Resonant Thickening of Disks by Small Satellite Galaxies
Abstract
We study the vertical heating and thickening of galaxy disks due to accretion of small satellites. Our simulations are restricted to axial symmetry, which largely eliminates numerical evolution of the target galaxy, but which requires the trajectory of the satellite to be along the symmetry axis of the target. We find that direct heating of disk stars by the satellite is not important, because the satellite's gravitational perturbation has little power at frequencies resonant with the vertical stellar orbits. The satellite does little damage to the disk until its decaying orbit resonantly excites large-scale disk bending waves. Bending waves can damp through dynamical friction from the halo or internal wave-particle resonances; we find that wave-particle resonances dominate the damping. The principal vertical heating mechanism is therefore dissipation of bending waves at resonances with stellar orbits in the disk. Energy can thus be deposited some distance from the point of impact of the satellite.

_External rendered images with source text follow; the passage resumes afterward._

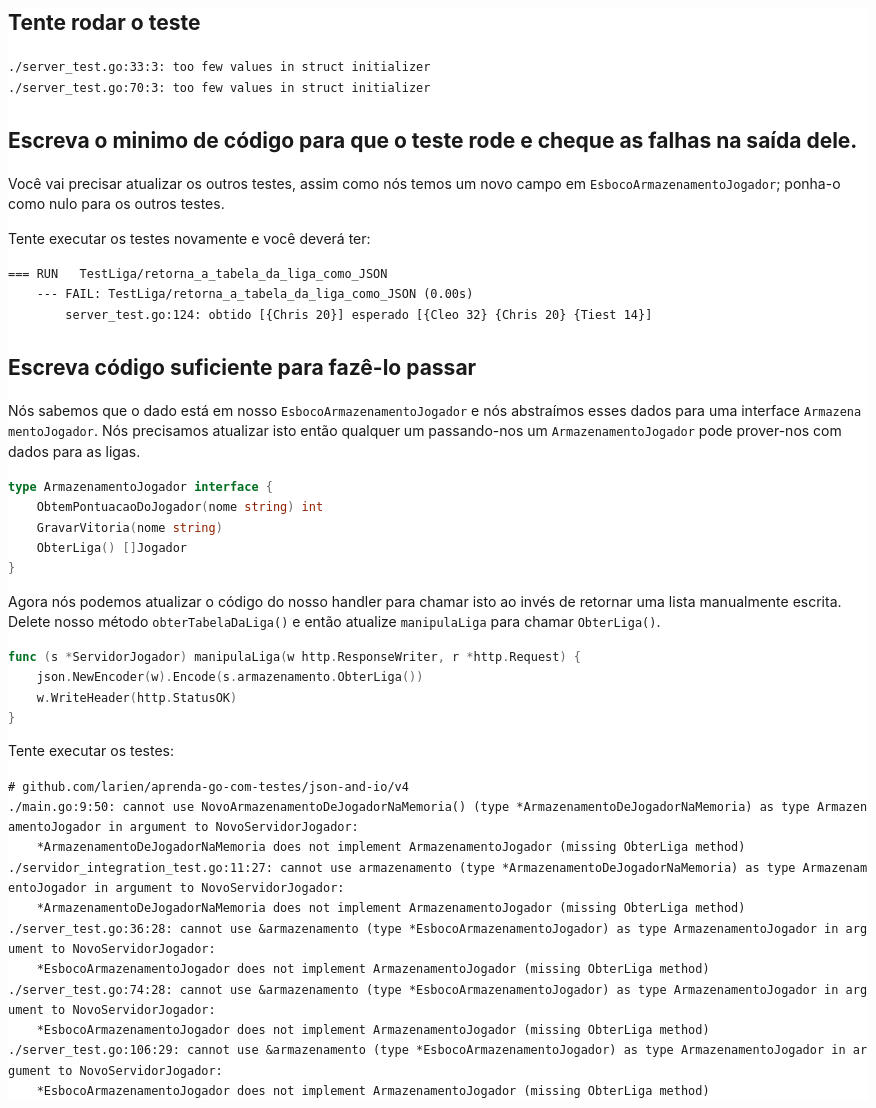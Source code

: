 ## Tente rodar o teste

```text
./server_test.go:33:3: too few values in struct initializer
./server_test.go:70:3: too few values in struct initializer
```
## Escreva o minimo de código para que o teste rode e cheque as falhas na saída dele.

Você vai precisar atualizar os outros testes, assim como nós temos um novo campo em `EsbocoArmazenamentoJogador`; ponha-o como nulo para os outros testes.

Tente executar os testes novamente e você deverá ter:

```text
=== RUN   TestLiga/retorna_a_tabela_da_liga_como_JSON
    --- FAIL: TestLiga/retorna_a_tabela_da_liga_como_JSON (0.00s)
        server_test.go:124: obtido [{Chris 20}] esperado [{Cleo 32} {Chris 20} {Tiest 14}]
```

## Escreva código suficiente para fazê-lo passar

Nós sabemos que o dado está em nosso `EsbocoArmazenamentoJogador` e nós abstraímos esses dados para uma interface `ArmazenamentoJogador`. Nós precisamos atualizar isto então qualquer um passando-nos um `ArmazenamentoJogador` pode prover-nos com dados para as ligas.

```go
type ArmazenamentoJogador interface {
    ObtemPontuacaoDoJogador(nome string) int
    GravarVitoria(nome string)
    ObterLiga() []Jogador
}
```

Agora nós podemos atualizar o código do nosso handler para chamar isto ao invés de retornar uma lista manualmente escrita. Delete nosso método `obterTabelaDaLiga()` e então atualize `manipulaLiga` para chamar `ObterLiga()`.

```go
func (s *ServidorJogador) manipulaLiga(w http.ResponseWriter, r *http.Request) {
    json.NewEncoder(w).Encode(s.armazenamento.ObterLiga())
    w.WriteHeader(http.StatusOK)
}
```

Tente executar os testes:

```text
# github.com/larien/aprenda-go-com-testes/json-and-io/v4
./main.go:9:50: cannot use NovoArmazenamentoDeJogadorNaMemoria() (type *ArmazenamentoDeJogadorNaMemoria) as type ArmazenamentoJogador in argument to NovoServidorJogador:
    *ArmazenamentoDeJogadorNaMemoria does not implement ArmazenamentoJogador (missing ObterLiga method)
./servidor_integration_test.go:11:27: cannot use armazenamento (type *ArmazenamentoDeJogadorNaMemoria) as type ArmazenamentoJogador in argument to NovoServidorJogador:
    *ArmazenamentoDeJogadorNaMemoria does not implement ArmazenamentoJogador (missing ObterLiga method)
./server_test.go:36:28: cannot use &armazenamento (type *EsbocoArmazenamentoJogador) as type ArmazenamentoJogador in argument to NovoServidorJogador:
    *EsbocoArmazenamentoJogador does not implement ArmazenamentoJogador (missing ObterLiga method)
./server_test.go:74:28: cannot use &armazenamento (type *EsbocoArmazenamentoJogador) as type ArmazenamentoJogador in argument to NovoServidorJogador:
    *EsbocoArmazenamentoJogador does not implement ArmazenamentoJogador (missing ObterLiga method)
./server_test.go:106:29: cannot use &armazenamento (type *EsbocoArmazenamentoJogador) as type ArmazenamentoJogador in argument to NovoServidorJogador:
    *EsbocoArmazenamentoJogador does not implement ArmazenamentoJogador (missing ObterLiga method)
```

The net heating from a tightly bound satellite can be substantial, but satellites that are tidally disrupted before they are able to excite bending waves do not thicken the disk.
- Publication:
-
The Astrophysical Journal
- Pub Date:
- October 1998
- DOI:
- arXiv:
- arXiv:astro-ph/9805145
- Bibcode:
- 1998ApJ...506..590S
- Keywords:
-
- GALAXIES: EVOLUTION;
- GALAXIES: INTERACTIONS;
- GALAXIES: KINEMATICS AND DYNAMICS;
- GALAXIES: STRUCTURE;
- Galaxies: Evolution;
- Galaxies: Interactions;
- Galaxies: Kinematics and Dynamics;
- Galaxies: Structure;
- Astrophysics
- E-Print:
- 13 pages, 8 figures, to appear in ApJ, latex (aaspp4.sty)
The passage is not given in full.